AIM OF THE TASK –
Reproduce the listing that follows word for word, without its pictures.

DATA –

*** Block opens ***

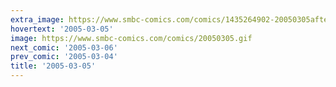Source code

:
 ```yaml
---
extra_image: https://www.smbc-comics.com/comics/1435264902-20050305after.png
hovertext: '2005-03-05'
image: https://www.smbc-comics.com/comics/20050305.gif
next_comic: '2005-03-06'
prev_comic: '2005-03-04'
title: '2005-03-05'
---
```


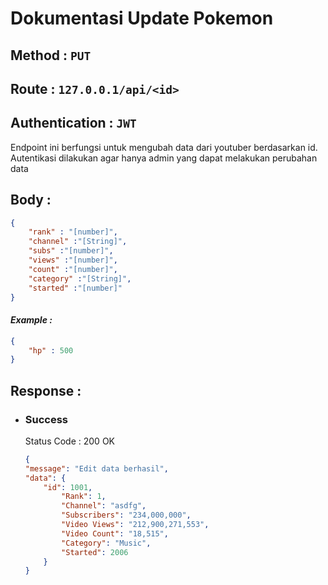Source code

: # Dokumentasi Update Pokemon
## **Method :**  `PUT`
## **Route :**  `127.0.0.1/api/<id>`
## **Authentication :**  `JWT`
Endpoint ini berfungsi untuk mengubah data dari youtuber berdasarkan id. Autentikasi dilakukan agar hanya admin yang dapat melakukan perubahan data

## **Body :** 
```json
{
    "rank" : "[number]",
    "channel" :"[String]",
    "subs" :"[number]",
    "views" :"[number]",
    "count" :"[number]",
    "category" :"[String]",
    "started" :"[number]"
}
```
#### *Example :* 
```json
{
    "hp" : 500
}
```

## **Response :**

- ### **Success**
    Status Code : 200 OK
    ```json
    {
    "message": "Edit data berhasil",
    "data": {
        "id": 1001,
		    "Rank": 1,
		    "Channel": "asdfg",
		    "Subscribers": "234,000,000",
		    "Video Views": "212,900,271,553",
		    "Video Count": "18,515",
		    "Category": "Music",
		    "Started": 2006
        }
    }   
    ```
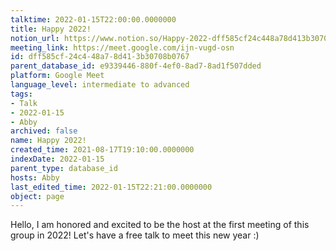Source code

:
 ```yaml
---
talktime: 2022-01-15T22:00:00.0000000
title: Happy 2022!
notion_url: https://www.notion.so/Happy-2022-dff585cf24c448a78d413b30708b0767
meeting_link: https://meet.google.com/ijn-vugd-osn
id: dff585cf-24c4-48a7-8d41-3b30708b0767
parent_database_id: e9339446-880f-4ef0-8ad7-8ad1f507dded
platform: Google Meet
language_level: intermediate to advanced
tags:
- Talk
- 2022-01-15
- Abby
archived: false
name: Happy 2022!
created_time: 2021-08-17T19:10:00.0000000
indexDate: 2022-01-15
parent_type: database_id
hosts: Abby
last_edited_time: 2022-01-15T22:21:00.0000000
object: page
---
```


Hello, I am honored and excited to be the host at the first meeting of this group in 2022! Let's have a free talk to meet this new year :)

*** Block closes ***

SOLVED EXERCISE –
Source code

:
 ```yaml
---
extra_image: https://www.smbc-comics.com/comics/1435264902-20050305after.png
hovertext: '2005-03-05'
image: https://www.smbc-comics.com/comics/20050305.gif
next_comic: '2005-03-06'
prev_comic: '2005-03-04'
title: '2005-03-05'
---
```


Source code

: # Dokumentasi Update Pokemon
## **Method :**  `PUT`
## **Route :**  `127.0.0.1/api/<id>`
## **Authentication :**  `JWT`
Endpoint ini berfungsi untuk mengubah data dari youtuber berdasarkan id. Autentikasi dilakukan agar hanya admin yang dapat melakukan perubahan data

## **Body :** 
```json
{
    "rank" : "[number]",
    "channel" :"[String]",
    "subs" :"[number]",
    "views" :"[number]",
    "count" :"[number]",
    "category" :"[String]",
    "started" :"[number]"
}
```
#### *Example :* 
```json
{
    "hp" : 500
}
```

## **Response :**

- ### **Success**
    Status Code : 200 OK
    ```json
    {
    "message": "Edit data berhasil",
    "data": {
        "id": 1001,
		    "Rank": 1,
		    "Channel": "asdfg",
		    "Subscribers": "234,000,000",
		    "Video Views": "212,900,271,553",
		    "Video Count": "18,515",
		    "Category": "Music",
		    "Started": 2006
        }
    }   
    ```
Source code

:
 ```yaml
---
talktime: 2022-01-15T22:00:00.0000000
title: Happy 2022!
notion_url: https://www.notion.so/Happy-2022-dff585cf24c448a78d413b30708b0767
meeting_link: https://meet.google.com/ijn-vugd-osn
id: dff585cf-24c4-48a7-8d41-3b30708b0767
parent_database_id: e9339446-880f-4ef0-8ad7-8ad1f507dded
platform: Google Meet
language_level: intermediate to advanced
tags:
- Talk
- 2022-01-15
- Abby
archived: false
name: Happy 2022!
created_time: 2021-08-17T19:10:00.0000000
indexDate: 2022-01-15
parent_type: database_id
hosts: Abby
last_edited_time: 2022-01-15T22:21:00.0000000
object: page
---
```


Hello, I am honored and excited to be the host at the first meeting of this group in 2022! Let's have a free talk to meet this new year :)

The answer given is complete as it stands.